A plug-and-play Python package for code repository indexing and semantic search, enabling RAG (Retrieval-Augmented Generation) applications for codebases.
- Smart Code Parsing: Analyzes code using tree-sitter, preserving semantic structure
- Language Support: Handles Python, JavaScript, TypeScript, and Java
- Flexible Storage: Choose between various vector databases (currently supports ChromaDB)
- Hierarchical Chunking: Preserves class-method relationships for improved context and search results
- Intelligent Chunking: Creates meaningful code chunks based on classes, functions, and logical blocks
- Summarization Option: Generate AI summaries of code chunks for more effective embedding
- Easy Integration: Simple API to add CodeRAG to any application
pip install coderag
from coderag import Repository, ChromaDBStore
# Initialize vector store
vector_store = ChromaDBStore(
collection_name="my_repo",
persist_directory="./vector_db"
)
# Initialize repository handler
repo = Repository(
repo_path="path/to/your/repo",
vector_store=vector_store,
use_code_summaries=True # Optional: use AI summaries for better embeddings
)
# Index the repository
repo.index()
# Search for code
results = repo.search("function to handle HTTP requests", top_k=5)
# Display results
for result in results:
print(f"Score: {result['score']}")
print(f"File: {result['metadata']['file_path']}")
# Display hierarchical information if available
if result['metadata']['type'] == 'method' and 'parent' in result['metadata']:
print(f"Method in class: {result['metadata']['parent'].split(':')[-2]}")
elif result['metadata']['type'] == 'class' and 'children' in result['metadata']:
print(f"Class with methods: {len(result['metadata']['children'])}")
if 'summary' in result['metadata']:
print(f"Summary: {result['metadata']['summary']}")
print(f"Code:\n{result['metadata']['content']}")
print("-" * 50)
CodeRAG breaks down the code repository into semantically meaningful chunks using tree-sitter parsing.

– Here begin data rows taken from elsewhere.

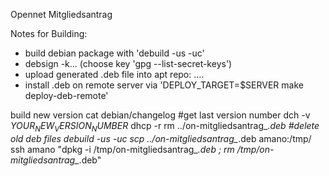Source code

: Opennet Mitgliedsantrag

Notes for Building:
* build debian package with 'debuild -us -uc'
* debsign -k... (choose key 'gpg --list-secret-keys')
* upload generated .deb file into apt repo: ....
* install .deb on remote server via 'DEPLOY_TARGET=$SERVER make deploy-deb-remote'

build new version
 cat debian/changelog     #get last version number
 dch -v $YOUR_NEW_VERSION_NUMBER$
 dhcp -r
 rm ../on-mitgliedsantrag_*.deb   #delete old deb files
 debuild -us -uc
 scp ../on-mitgliedsantrag_*.deb amano:/tmp/
 ssh amano "dpkg -i /tmp/on-mitgliedsantrag_*.deb ; rm /tmp/on-mitgliedsantrag_*.deb"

It understands code structure (functions, classes, imports) and organizes them accordingly.
- Parsing: Repository files are parsed using language-specific parsers
- Hierarchical Chunking: Classes and methods are preserved in a hierarchical structure
- Chunking: Code is divided into logical chunks (functions, classes, imports, etc.)

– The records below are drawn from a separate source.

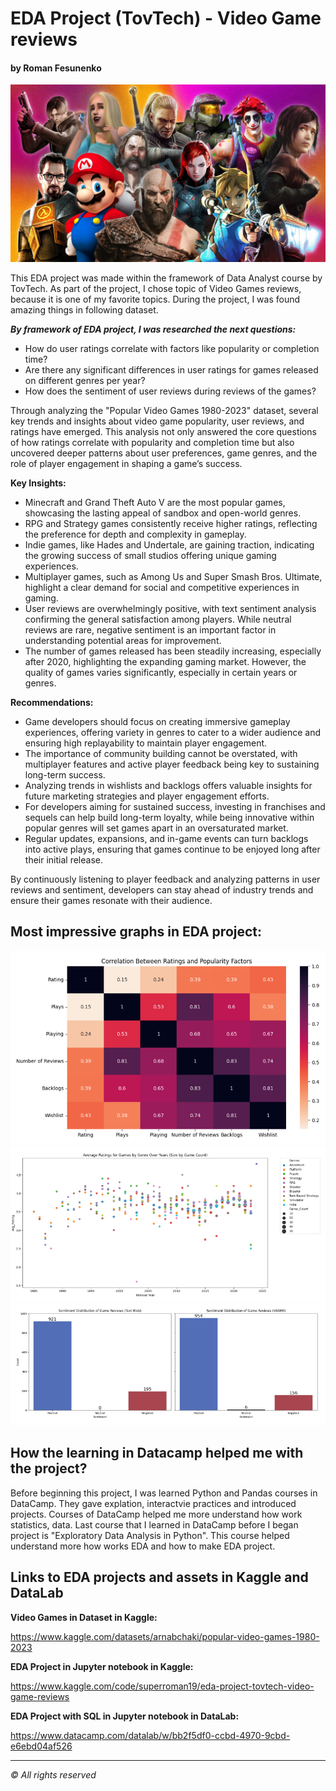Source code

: # EDA Project (TovTech) - Video Game reviews

#### by Roman Fesunenko

![png](./assets/headline_pic.png)

This EDA project was made within the framework of Data Analyst course by TovTech.
As part of the project, I chose topic of Video Games reviews, because it is one of my favorite topics.
During the project, I was found amazing things in following dataset.

***By framework of EDA project, I was researched the next questions:***

* How do user ratings correlate with factors like popularity or completion time?
* Are there any significant differences in user ratings for games released on different genres per year?
* How does the sentiment of user reviews during reviews of the games?

Through analyzing the "Popular Video Games 1980-2023" dataset, several key trends and insights about video game popularity, user reviews, and ratings have emerged. This analysis not only answered the core questions of how ratings correlate with popularity and completion time but also uncovered deeper patterns about user preferences, game genres, and the role of player engagement in shaping a game’s success.

**Key Insights:**

* Minecraft and Grand Theft Auto V are the most popular games, showcasing the lasting appeal of sandbox and open-world genres.
* RPG and Strategy games consistently receive higher ratings, reflecting the preference for depth and complexity in gameplay.
* Indie games, like Hades and Undertale, are gaining traction, indicating the growing success of small studios offering unique gaming experiences.
* Multiplayer games, such as Among Us and Super Smash Bros. Ultimate, highlight a clear demand for social and competitive experiences in gaming.
* User reviews are overwhelmingly positive, with text sentiment analysis confirming the general satisfaction among players. While neutral reviews are rare, negative sentiment is an important factor in understanding potential areas for improvement.
* The number of games released has been steadily increasing, especially after 2020, highlighting the expanding gaming market. However, the quality of games varies significantly, especially in certain years or genres.

**Recommendations:**

* Game developers should focus on creating immersive gameplay experiences, offering variety in genres to cater to a wider audience and ensuring high replayability to maintain player engagement.
* The importance of community building cannot be overstated, with multiplayer features and active player feedback being key to sustaining long-term success.
* Analyzing trends in wishlists and backlogs offers valuable insights for future marketing strategies and player engagement efforts.
* For developers aiming for sustained success, investing in franchises and sequels can help build long-term loyalty, while being innovative within popular genres will set games apart in an oversaturated market.
* Regular updates, expansions, and in-game events can turn backlogs into active plays, ensuring that games continue to be enjoyed long after their initial release.

By continuously listening to player feedback and analyzing patterns in user reviews and sentiment, developers can stay ahead of industry trends and ensure their games resonate with their audience.

## Most impressive graphs in EDA project:

![png](./assets/graphX1.png)
![png](./assets/graphX2.png)
![png](./assets/graphX3.png)

## How the learning in Datacamp helped me with the project?

Before beginning this project, I was learned Python and Pandas courses in DataCamp.
They gave explation, interactvie practices and introduced projects.
Courses of DataCamp helped me more understand how work statistics, data.
Last course that I learned in DataCamp before I began project is "Exploratory Data Analysis in Python".
This course helped understand more how works EDA and how to make EDA project.

## Links to EDA projects and assets in Kaggle and DataLab

**Video Games in Dataset in Kaggle:**

https://www.kaggle.com/datasets/arnabchaki/popular-video-games-1980-2023

**EDA Project in Jupyter notebook in Kaggle:**

https://www.kaggle.com/code/superroman19/eda-project-tovtech-video-game-reviews

**EDA Project with SQL in Jupyter notebook in DataLab:**

https://www.datacamp.com/datalab/w/bb2f5df0-ccbd-4970-9cbd-e6ebd04af526

---

*© All rights reserved*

- Embedding: Chunks are embedded using SentenceTransformers
- Storage: Embeddings are stored in a vector database
- Retrieval: Similar code is retrieved based on semantic similarity, preserving hierarchical context
For better semantic matching, you can enable code summarization:
repo = Repository(
repo_path="path/to/your/repo",
vector_store=vector_store,
use_code_summaries=True # Enable AI summarization
)
You can provide your own embedding model:
from coderag import CodeEmbedder, Repository
custom_embedder = CodeEmbedder(model_name="your-preferred-model")
repo = Repository(
repo_path="path/to/your/repo",
vector_store=vector_store,
embedder=custom_embedder
)
You can filter search results based on metadata:
# Search only for Python functions
results = repo.search(
query="handle authentication",
filter={"language": "python", "type": "function"}
)
Search results include hierarchical metadata:
# Search for methods within a specific class
results = repo.search("database connection method")
for result in results:
metadata = result['metadata']
# For methods, get the parent class
if metadata['type'] == 'method' and 'parent' in metadata:
parent_id = metadata['parent']
print(f"Method '{metadata['name']}' belongs to class: {parent_id.split(':')[-2]}")
# For classes, see what methods are included
if metadata['type'] == 'class' and 'children' in metadata:
method_names = [m.split(':')[-1] for m in metadata['children']]
print(f"Class '{metadata['name']}' contains methods: {', '.join(method_names)}")
Contributions are welcome! To contribute:
- Fork the repository
- Create a feature branch
- Add your changes
- Submit a pull request
For major changes, please open an issue first to discuss what you would like to change.
This project is licensed under the Apache 2.0 License - see the LICENSE file for details.